[Records contained in a dataset]

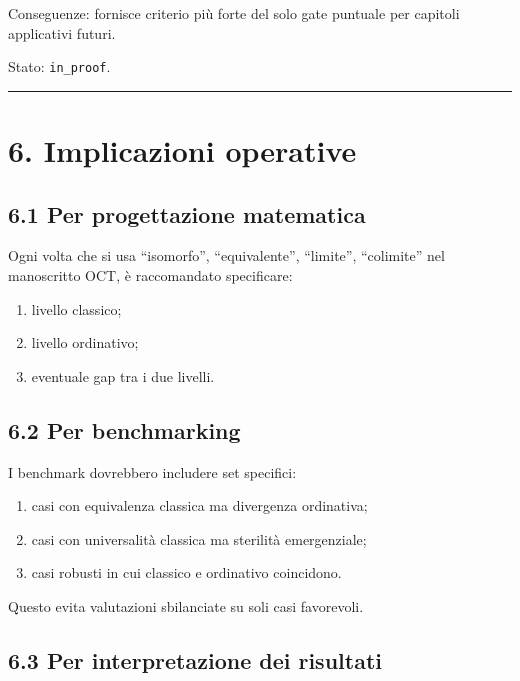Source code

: Conseguenze:
fornisce criterio più forte del solo gate puntuale per capitoli applicativi futuri.

Stato: \texttt{in\_proof}.

\begin{center}\rule{0.5\linewidth}{0.5pt}\end{center}

\section{6. Implicazioni operative}

\subsection{6.1 Per progettazione matematica}

Ogni volta che si usa ``isomorfo'', ``equivalente'', ``limite'', ``colimite'' nel manoscritto OCT, è raccomandato specificare:

\begin{enumerate}
\def\labelenumi{\arabic{enumi}.}
\tightlist
\item
  livello classico;
\item
  livello ordinativo;
\item
  eventuale gap tra i due livelli.
\end{enumerate}

\subsection{6.2 Per benchmarking}

I benchmark dovrebbero includere set specifici:

\begin{enumerate}
\def\labelenumi{\arabic{enumi}.}
\tightlist
\item
  casi con equivalenza classica ma divergenza ordinativa;
\item
  casi con universalità classica ma sterilità emergenziale;
\item
  casi robusti in cui classico e ordinativo coincidono.
\end{enumerate}

Questo evita valutazioni sbilanciate su soli casi favorevoli.

\subsection{6.3 Per interpretazione dei risultati}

_How to complete this task_:
Please repeat every record above exactly, but leave out the pictures.

_Answer_:
Source code

: Conseguenze:
fornisce criterio più forte del solo gate puntuale per capitoli applicativi futuri.

Stato: \texttt{in\_proof}.

\begin{center}\rule{0.5\linewidth}{0.5pt}\end{center}

\section{6. Implicazioni operative}

\subsection{6.1 Per progettazione matematica}

Ogni volta che si usa ``isomorfo'', ``equivalente'', ``limite'', ``colimite'' nel manoscritto OCT, è raccomandato specificare:

\begin{enumerate}
\def\labelenumi{\arabic{enumi}.}
\tightlist
\item
  livello classico;
\item
  livello ordinativo;
\item
  eventuale gap tra i due livelli.
\end{enumerate}

\subsection{6.2 Per benchmarking}

I benchmark dovrebbero includere set specifici:

\begin{enumerate}
\def\labelenumi{\arabic{enumi}.}
\tightlist
\item
  casi con equivalenza classica ma divergenza ordinativa;
\item
  casi con universalità classica ma sterilità emergenziale;
\item
  casi robusti in cui classico e ordinativo coincidono.
\end{enumerate}

Questo evita valutazioni sbilanciate su soli casi favorevoli.

\subsection{6.3 Per interpretazione dei risultati}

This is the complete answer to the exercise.